Inaccessible Islands
- Location of the Inaccessible Islands in the South Orkney Islands

Geography
- Location: Antarctica
- Coordinates: 60°34′S 46°44′W﻿ / ﻿60.567°S 46.733°W
- Highest elevation: 215 m (705 ft)

Administration
- Administered under the Antarctic Treaty System

Demographics
- Population: 0

= Inaccessible Islands =

Islands of Antarctica

The Inaccessible Islands ("Islas Inaccesibles" in Spanish) are a group of small precipitous islands ranging from 120 to 215 m high, the westernmost features of the South Orkney Islands, lying 20 km west of Coronation Island in Antarctica. They were discovered in December 1821 by Captain George Powell, a British sealer in the sloop James Monroe, though it is possible they are the "Seal Islands" seen by Nathaniel Palmer a year earlier.
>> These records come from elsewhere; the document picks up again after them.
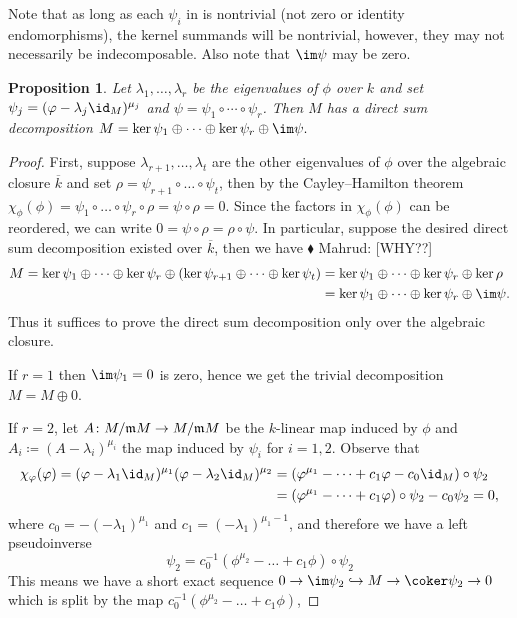 \documentclass[12pt]{article}
\let\bar\overline
\theoremstyle{theorem}
\numberwithin{thm}{section}
\newtheorem{prop}[thm]{Proposition}
\theoremstyle{definition}
\newcommand{\mahrud}[1]{{\color{ForestGreen} \sf $\blacklozenge$ Mahrud: [#1]}}
\begin{document}
Note that as long as each $\psi_i$ in  is nontrivial (not zero or identity endomorphisms), the kernel summands will be nontrivial, however, they may not necessarily be indecomposable. Also note that $\im\psi$ may be zero.

\pagebreak
\begin{prop}\label{prop:split-surj}
  Let $\lambda_1,\dots,\lambda_r$ be the eigenvalues of $\phi$ over $k$ and set $\psi_j = (\phi - \lambda_j\id_M)^{\mu_j}$ and $\psi = \psi_1\circ\cdots\circ\psi_r$. Then $M$ has a direct sum decomposition
  \( M = \ker\psi_1 \oplus \cdots \oplus \ker\psi_r \oplus \im\psi. \)
\end{prop}
\begin{proof}
  First, suppose $\lambda_{r+1},\dots,\lambda_t$ are the other eigenvalues of $\phi$ over the algebraic closure $\bar k$ and set $\rho = \psi_{r+1}\circ\dots\circ\psi_t$, then by the Cayley--Hamilton theorem $\chi_\phi(\phi) = \psi_1\circ\dots\circ\psi_r\circ\rho = \psi\circ\rho = 0$. Since the factors in $\chi_\phi(\phi)$ can be reordered, we can write $0 = \psi\circ\rho = \rho \circ \psi$. In particular, suppose the desired direct sum decomposition existed over $\bar k$, then we have \mahrud{WHY??}
  \begin{align*}
    M = \ker\psi_1\oplus\dots\oplus\ker\psi_r\oplus(\ker\psi_{r+1}\oplus\dots\oplus\ker\psi_t)
    &= \ker\psi_1\oplus\dots\oplus\ker\psi_r\oplus\ker\rho \\
    &= \ker\psi_1\oplus\dots\oplus\ker\psi_r\oplus\im\psi.
  \end{align*}
  Thus it suffices to prove the direct sum decomposition only over the algebraic closure.
  
  If $r = 1$ then $\im\psi_1=0$ is zero, hence we get the trivial decomposition $M = M \oplus 0$.

  If $r = 2$, let $A\colon M/\mathfrak m M\to M/\mathfrak m M$ be the $k$-linear map induced by $\phi$ and $A_i\coloneqq(A - \lambda_i)^{\mu_i}$ the map induced by $\psi_i$ for $i=1,2$. Observe that
  \begin{align*}
  \chi_\phi(\phi) = (\phi - \lambda_1\id_M)^{\mu_1} (\phi - \lambda_2\id_M)^{\mu_2}
  &= \left(\phi^{\mu_1} - \dots + c_1\phi - c_0\id_M\right)\circ\psi_2 \\
  &= \left(\phi^{\mu_1} - \dots + c_1\phi\right)\circ\psi_2 - c_0\psi_2 = 0,
  \end{align*}
  where $c_0 = -(-\lambda_1)^{\mu_1}$ and $c_1 = (-\lambda_1)^{\mu_1-1}$, and therefore we have a left pseudoinverse
  \[
  \psi_2
  = c_0^{-1} \left(\phi^{\mu_2} - \dots + c_1\phi \right) \circ\psi_2
  \]
  This means we have a short exact sequence $0 \to \im\psi_2 \hookrightarrow M \to \coker\psi_2 \to 0$ which is split by the map $c_0^{-1} \left(\phi^{\mu_2} - \dots + c_1\phi \right)$, %


\end{proof}
\end{document}
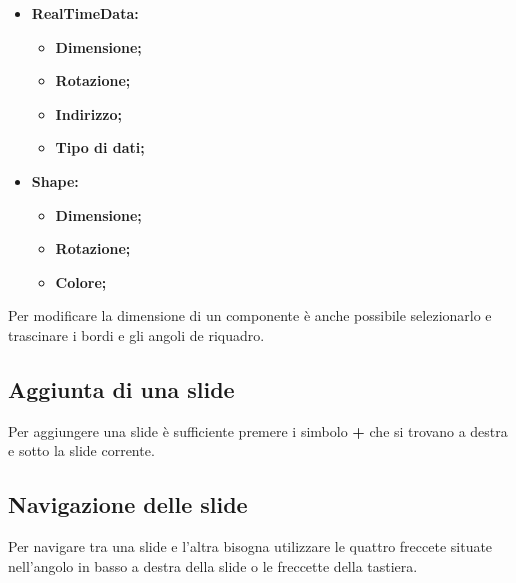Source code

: \begin{itemize}
	\item \textbf{RealTimeData:}
		\begin{itemize}
			\item \textbf{Dimensione;}
			\item \textbf{Rotazione;}
			\item \textbf{Indirizzo;}
			\item \textbf{Tipo di dati;}
		\end{itemize}
		
	\item \textbf{Shape:}
		\begin{itemize}
			\item \textbf{Dimensione;}
			\item \textbf{Rotazione;}
			\item \textbf{Colore;}
		\end{itemize}
\end{itemize}

\noindent Per modificare la dimensione di un componente è anche possibile selezionarlo e trascinare i bordi e gli angoli de riquadro.

\subsection{Aggiunta di una slide}
Per aggiungere una slide è sufficiente premere i simbolo \textbf{+} che si trovano a destra e sotto la slide corrente.

\subsection{Navigazione delle slide}
Per navigare tra una slide e l'altra bisogna utilizzare le quattro freccete situate nell'angolo in basso a destra della slide o le freccette della tastiera.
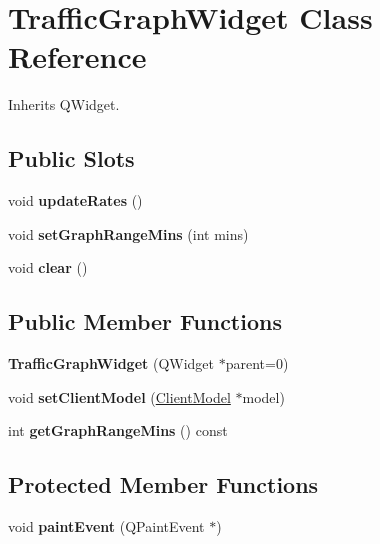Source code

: \hypertarget{class_traffic_graph_widget}{}\section{Traffic\+Graph\+Widget Class Reference}
\label{class_traffic_graph_widget}


Inherits Q\+Widget.

\subsection*{Public Slots}
\begin{DoxyCompactItemize}
\item 
\mbox{\label{class_traffic_graph_widget_a5a1ae0d0a8cc43c67386de4aa1111340}} 
void {\bfseries update\+Rates} ()
\item 
\mbox{\label{class_traffic_graph_widget_aa08cb5ae735e58a79bdff42b933ec4c4}} 
void {\bfseries set\+Graph\+Range\+Mins} (int mins)
\item 
\mbox{\label{class_traffic_graph_widget_a71c23db2649ab8781fa9a294e540b7ee}} 
void {\bfseries clear} ()
\end{DoxyCompactItemize}
\subsection*{Public Member Functions}
\begin{DoxyCompactItemize}
\item 
\mbox{\label{class_traffic_graph_widget_a99f4f3f14bab99bef8918cb4f5f69aa6}} 
{\bfseries Traffic\+Graph\+Widget} (Q\+Widget $\ast$parent=0)
\item 
\mbox{\label{class_traffic_graph_widget_a8f627aaf6171695d94a0e83b239fe1ac}} 
void {\bfseries set\+Client\+Model} (\mbox{\hyperlink{class_client_model}{Client\+Model}} $\ast$model)
\item 
\mbox{\label{class_traffic_graph_widget_a87cfbad14e4035755b5feb4ebff4c75c}} 
int {\bfseries get\+Graph\+Range\+Mins} () const
\end{DoxyCompactItemize}
\subsection*{Protected Member Functions}
\begin{DoxyCompactItemize}
\item 
\mbox{\label{class_traffic_graph_widget_a728112be94b731a17ff36136e48adcb2}} 
void {\bfseries paint\+Event} (Q\+Paint\+Event $\ast$)
\end{DoxyCompactItemize}



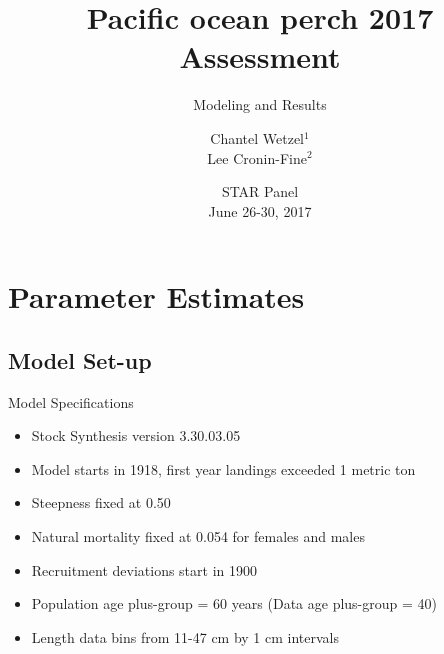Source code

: \documentclass[pdf]{beamer}\usepackage[]{graphicx}\usepackage[]{color}
\title{Pacific ocean perch 2017 Assessment}
\subtitle{Modeling and Results}
\author{Chantel Wetzel$^{1}$\\
        Lee Cronin-Fine$^{2}$}
\institute[NWFSC]{
Northwest Fisheries Science Center$^1$ \\
University of Washington$^2$ \\
\medskip
}
\date{{\footnotesize STAR Panel \\ June 26-30, 2017}}
\begin{document}
\begin{frame}
  \titlepage
\end{frame}


\section{Parameter Estimates}
\subsection{Model Set-up}
\begin{frame}{Model Specifications}
  \begin{itemize}
    \item Stock Synthesis version 3.30.03.05
    \item Model starts in 1918, first year landings exceeded 1 metric ton
    \item Steepness fixed at 0.50
    \item Natural mortality fixed at 0.054 for females and males
    \item Recruitment deviations start in 1900
    \item Population age plus-group = 60 years (Data age plus-group = 40)
    \item Length data bins from 11-47 cm by 1 cm intervals
  \end{itemize}
\end{frame}
  
\end{document}
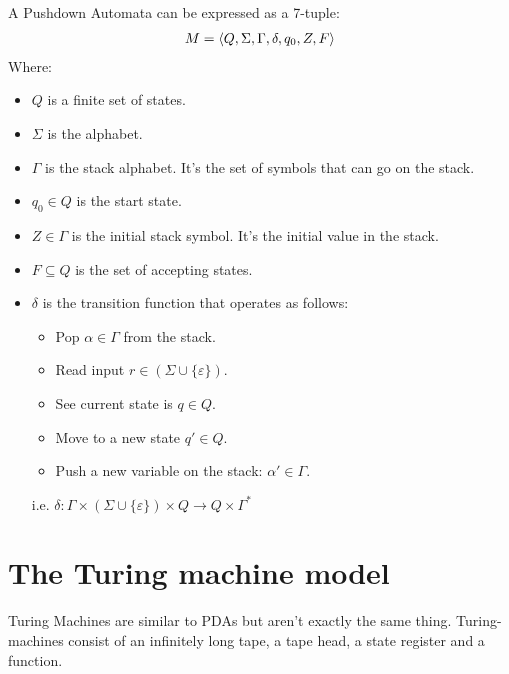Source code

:         A Pushdown Automata can be expressed as a 7-tuple:
        \begin{align*}
            M = \left \langle Q, \Sigma, \Gamma, \delta, q_0, Z, F \right \rangle 
        \end{align*}
        Where:
        \begin{itemize}
            \item $Q$ is a finite set of states.
            \item $\Sigma$ is the alphabet.
            \item $\Gamma$ is the stack alphabet. It's the set of symbols that
            can go on the stack.
            \item $q_0 \in Q$ is the start state.
            \item $Z \in \Gamma$ is the initial stack symbol. It's the initial
            value in the stack.
            \item $F \subseteq Q$ is the set of accepting states.
            \item $\delta$ is the transition function that operates as follows:
            \begin{itemize}
                \item Pop $\alpha \in \Gamma$ from the stack.
                \item Read input $r \in (\Sigma \cup \{ \varepsilon \})$.
                \item See current state is $q \in Q$.
                \item Move to a new state $q' \in Q$.
                \item Push a new variable on the stack: $\alpha' \in \Gamma$.
            \end{itemize}
            i.e. $\delta: \Gamma \times (\Sigma \cup \{ \varepsilon \}) \times Q \to Q \times \Gamma^*$
        \end{itemize}
    \section{The Turing machine model}
        Turing Machines are similar to PDAs but aren't exactly the same thing.
        Turing-machines consist of an infinitely long tape, a tape head, a state
        register and a function.

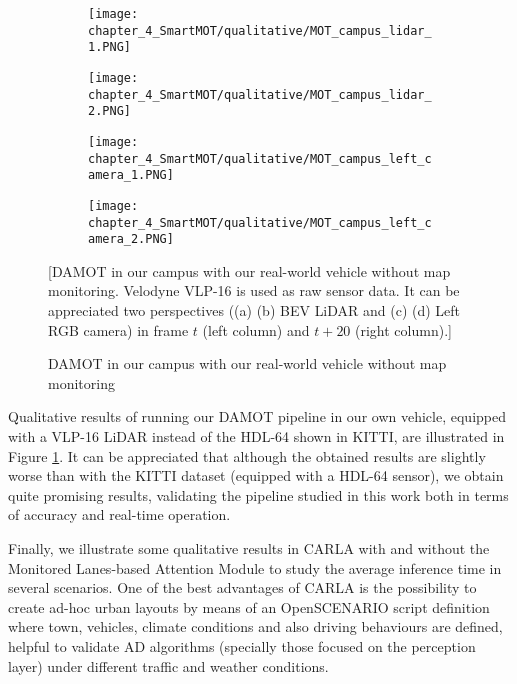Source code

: \begin{figure}[h]
	\centering
	\begin{subfigure}{0.43\textwidth}
		\captionsetup{justification=centering}
		\texttt{[image: chapter\_4\_SmartMOT/qualitative/MOT\_campus\_lidar\_1.PNG]}
		\caption{}
	\end{subfigure}
	\hfill
	\begin{subfigure}{0.43\textwidth}
		\captionsetup{justification=centering}
		\texttt{[image: chapter\_4\_SmartMOT/qualitative/MOT\_campus\_lidar\_2.PNG]}
		\caption{}
	\end{subfigure}
	\hfill
	\begin{subfigure}{0.43\textwidth}
		\captionsetup{justification=centering}
		\texttt{[image: chapter\_4\_SmartMOT/qualitative/MOT\_campus\_left\_camera\_1.PNG]}
		\caption{}
	\end{subfigure}
	\hfill
	\begin{subfigure}{0.43\textwidth}
		\captionsetup{justification=centering}
		\texttt{[image: chapter\_4\_SmartMOT/qualitative/MOT\_campus\_left\_camera\_2.PNG]}
		\caption{}
	\end{subfigure}
	\captionsetup{justification=justified}
	\caption{\ac{DAMOT} in our campus with our real-world vehicle without map monitoring}[\ac{DAMOT} in our campus with our real-world vehicle without map monitoring. Velodyne VLP-16 is used as raw sensor data. It can be appreciated two perspectives ((a) (b) \ac{BEV} \ac{LiDAR} and (c) (d) Left RGB camera) in frame $t$ (left column) and $t+20$ (right column).]
	\label{fig:chapter_4_SmartMOT/MOT_campus}
\end{figure}

Qualitative results of running our \ac{DAMOT} pipeline in our own vehicle, equipped with a VLP-16 \ac{LiDAR} instead of the HDL-64 shown in KITTI, are illustrated in Figure \ref{fig:chapter_4_SmartMOT/MOT_campus}. It can be appreciated that although the obtained results are slightly worse than with the KITTI dataset (equipped with a HDL-64 sensor), we obtain quite promising results, validating the pipeline studied in this work both in terms of accuracy and real-time operation.

Finally, we illustrate some qualitative results in \ac{CARLA} with and without the Monitored Lanes-based Attention Module to study the average inference time in several scenarios. One of the best advantages of \ac{CARLA} is the possibility to create ad-hoc urban layouts by means of an OpenSCENARIO \cite{jullien2009openscenario} script definition where town, vehicles, climate conditions and also driving behaviours are defined, helpful to validate \ac{AD} algorithms (specially those focused on the perception layer) under different traffic and weather conditions.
The islands were so named by Powell because of their appearance of inaccessibility. They are considered part of the British Antarctic Territory by the United Kingdom and part of the Province of Tierra del Fuego by Argentina.

==Important Bird Area==
The islands have been identified as an Important Bird Area (IBA) by BirdLife International because they support a large breeding colony of southern fulmars (50,000 pairs). Other birds nesting at the site include chinstrap penguins (1,000 pairs) and Antarctic shags (100 pairs).